Work instructions: Starting at the first line of the entries, extract each line up to and including the one that contains "to enable side-by-side.</span></span>", but leave out the pictures.

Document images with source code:
——

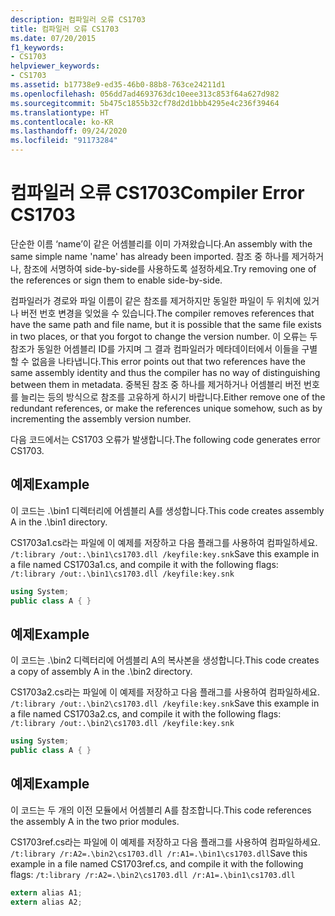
 ```yaml
---
description: 컴파일러 오류 CS1703
title: 컴파일러 오류 CS1703
ms.date: 07/20/2015
f1_keywords:
- CS1703
helpviewer_keywords:
- CS1703
ms.assetid: b17738e9-ed35-46b0-88b8-763ce24211d1
ms.openlocfilehash: 056dd7ad4693763dc10eee313c853f64a627d982
ms.sourcegitcommit: 5b475c1855b32cf78d2d1bbb4295e4c236f39464
ms.translationtype: HT
ms.contentlocale: ko-KR
ms.lasthandoff: 09/24/2020
ms.locfileid: "91173284"
---
```

# <a name="compiler-error-cs1703"></a><span data-ttu-id="fc47e-103">컴파일러 오류 CS1703</span><span class="sxs-lookup"><span data-stu-id="fc47e-103">Compiler Error CS1703</span></span>

<span data-ttu-id="fc47e-104">단순한 이름 ‘name’이 같은 어셈블리를 이미 가져왔습니다.</span><span class="sxs-lookup"><span data-stu-id="fc47e-104">An assembly with the same simple name 'name' has already been imported.</span></span> <span data-ttu-id="fc47e-105">참조 중 하나를 제거하거나, 참조에 서명하여 side-by-side를 사용하도록 설정하세요.</span><span class="sxs-lookup"><span data-stu-id="fc47e-105">Try removing one of the references or sign them to enable side-by-side.</span></span>  
  
 <span data-ttu-id="fc47e-106">컴파일러가 경로와 파일 이름이 같은 참조를 제거하지만 동일한 파일이 두 위치에 있거나 버전 번호 변경을 잊었을 수 있습니다.</span><span class="sxs-lookup"><span data-stu-id="fc47e-106">The compiler removes references that have the same path and file name, but it is possible that the same file exists in two places, or that you forgot to change the version number.</span></span> <span data-ttu-id="fc47e-107">이 오류는 두 참조가 동일한 어셈블리 ID를 가지며 그 결과 컴파일러가 메타데이터에서 이들을 구별할 수 없음을 나타냅니다.</span><span class="sxs-lookup"><span data-stu-id="fc47e-107">This error points out that two references have the same assembly identity and thus the compiler has no way of distinguishing between them in metadata.</span></span> <span data-ttu-id="fc47e-108">중복된 참조 중 하나를 제거하거나 어셈블리 버전 번호를 늘리는 등의 방식으로 참조를 고유하게 하시기 바랍니다.</span><span class="sxs-lookup"><span data-stu-id="fc47e-108">Either remove one of the redundant references, or make the references unique somehow, such as by incrementing the assembly version number.</span></span>  
  
 <span data-ttu-id="fc47e-109">다음 코드에서는 CS1703 오류가 발생합니다.</span><span class="sxs-lookup"><span data-stu-id="fc47e-109">The following code generates error CS1703.</span></span>  
  
## <a name="example"></a><span data-ttu-id="fc47e-110">예제</span><span class="sxs-lookup"><span data-stu-id="fc47e-110">Example</span></span>  

 <span data-ttu-id="fc47e-111">이 코드는 .\bin1 디렉터리에 어셈블리 A를 생성합니다.</span><span class="sxs-lookup"><span data-stu-id="fc47e-111">This code creates assembly A in the .\bin1 directory.</span></span>  
  
 <span data-ttu-id="fc47e-112">CS1703a1.cs라는 파일에 이 예제를 저장하고 다음 플래그를 사용하여 컴파일하세요. `/t:library /out:.\bin1\cs1703.dll /keyfile:key.snk`</span><span class="sxs-lookup"><span data-stu-id="fc47e-112">Save this example in a file named CS1703a1.cs, and compile it with the following flags: `/t:library /out:.\bin1\cs1703.dll /keyfile:key.snk`</span></span>  
  
```csharp  
using System;  
public class A { }  
```  
  
## <a name="example"></a><span data-ttu-id="fc47e-113">예제</span><span class="sxs-lookup"><span data-stu-id="fc47e-113">Example</span></span>  

 <span data-ttu-id="fc47e-114">이 코드는 .\bin2 디렉터리에 어셈블리 A의 복사본을 생성합니다.</span><span class="sxs-lookup"><span data-stu-id="fc47e-114">This code creates a copy of assembly A in the .\bin2 directory.</span></span>  
  
 <span data-ttu-id="fc47e-115">CS1703a2.cs라는 파일에 이 예제를 저장하고 다음 플래그를 사용하여 컴파일하세요. `/t:library /out:.\bin2\cs1703.dll /keyfile:key.snk`</span><span class="sxs-lookup"><span data-stu-id="fc47e-115">Save this example in a file named CS1703a2.cs, and compile it with the following flags: `/t:library /out:.\bin2\cs1703.dll /keyfile:key.snk`</span></span>  
  
```csharp  
using System;  
public class A { }  
```  
  
## <a name="example"></a><span data-ttu-id="fc47e-116">예제</span><span class="sxs-lookup"><span data-stu-id="fc47e-116">Example</span></span>  

 <span data-ttu-id="fc47e-117">이 코드는 두 개의 이전 모듈에서 어셈블리 A를 참조합니다.</span><span class="sxs-lookup"><span data-stu-id="fc47e-117">This code references the assembly A in the two prior modules.</span></span>  
  
 <span data-ttu-id="fc47e-118">CS1703ref.cs라는 파일에 이 예제를 저장하고 다음 플래그를 사용하여 컴파일하세요. `/t:library /r:A2=.\bin2\cs1703.dll /r:A1=.\bin1\cs1703.dll`</span><span class="sxs-lookup"><span data-stu-id="fc47e-118">Save this example in a file named CS1703ref.cs, and compile it with the following flags: `/t:library /r:A2=.\bin2\cs1703.dll /r:A1=.\bin1\cs1703.dll`</span></span>  
  
```csharp  
extern alias A1;  
extern alias A2;  
```
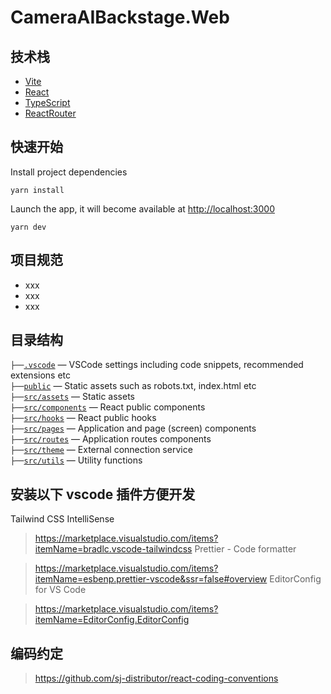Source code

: # CameraAIBackstage.Web

## 技术栈

- [Vite](https://vitejs.dev)
- [React](https://reactjs.org)
- [TypeScript](https://www.typescriptlang.org)
- [ReactRouter](https://reactrouter.com/docs/en/v6)

## 快速开始

Install project dependencies

```
yarn install
```

Launch the app, it will become available at [http://localhost:3000](http://localhost:3000/)

```
yarn dev
```

## 项目规范

- xxx
- xxx
- xxx

## 目录结构

`├──`[`.vscode`](.vscode) — VSCode settings including code snippets, recommended extensions etc<br>
`├──`[`public`](./public) — Static assets such as robots.txt, index.html etc<br>
`├──`[`src/assets`](./src/assets) — Static assets<br>
`├──`[`src/components`](./src/components) — React public components<br>
`├──`[`src/hooks`](./src/hooks) — React public hooks<br>
`├──`[`src/pages`](./src/pages) — Application and page (screen) components<br>
`├──`[`src/routes`](./src/routes) — Application routes components<br>
`├──`[`src/theme`](./src/services) — External connection service<br>
`├──`[`src/utils`](./src/utils) — Utility functions<br>

## 安装以下 vscode 插件方便开发

Tailwind CSS IntelliSense

> https://marketplace.visualstudio.com/items?itemName=bradlc.vscode-tailwindcss
> Prettier - Code formatter

> https://marketplace.visualstudio.com/items?itemName=esbenp.prettier-vscode&ssr=false#overview
> EditorConfig for VS Code

> https://marketplace.visualstudio.com/items?itemName=EditorConfig.EditorConfig

## 编码约定

> https://github.com/sj-distributor/react-coding-conventions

——

Solved exercise:
 ```yaml
---
description: 컴파일러 오류 CS1703
title: 컴파일러 오류 CS1703
ms.date: 07/20/2015
f1_keywords:
- CS1703
helpviewer_keywords:
- CS1703
ms.assetid: b17738e9-ed35-46b0-88b8-763ce24211d1
ms.openlocfilehash: 056dd7ad4693763dc10eee313c853f64a627d982
ms.sourcegitcommit: 5b475c1855b32cf78d2d1bbb4295e4c236f39464
ms.translationtype: HT
ms.contentlocale: ko-KR
ms.lasthandoff: 09/24/2020
ms.locfileid: "91173284"
---
```

# <a name="compiler-error-cs1703"></a><span data-ttu-id="fc47e-103">컴파일러 오류 CS1703</span><span class="sxs-lookup"><span data-stu-id="fc47e-103">Compiler Error CS1703</span></span>

<span data-ttu-id="fc47e-104">단순한 이름 ‘name’이 같은 어셈블리를 이미 가져왔습니다.</span><span class="sxs-lookup"><span data-stu-id="fc47e-104">An assembly with the same simple name 'name' has already been imported.</span></span> <span data-ttu-id="fc47e-105">참조 중 하나를 제거하거나, 참조에 서명하여 side-by-side를 사용하도록 설정하세요.</span><span class="sxs-lookup"><span data-stu-id="fc47e-105">Try removing one of the references or sign them to enable side-by-side.</span></span>  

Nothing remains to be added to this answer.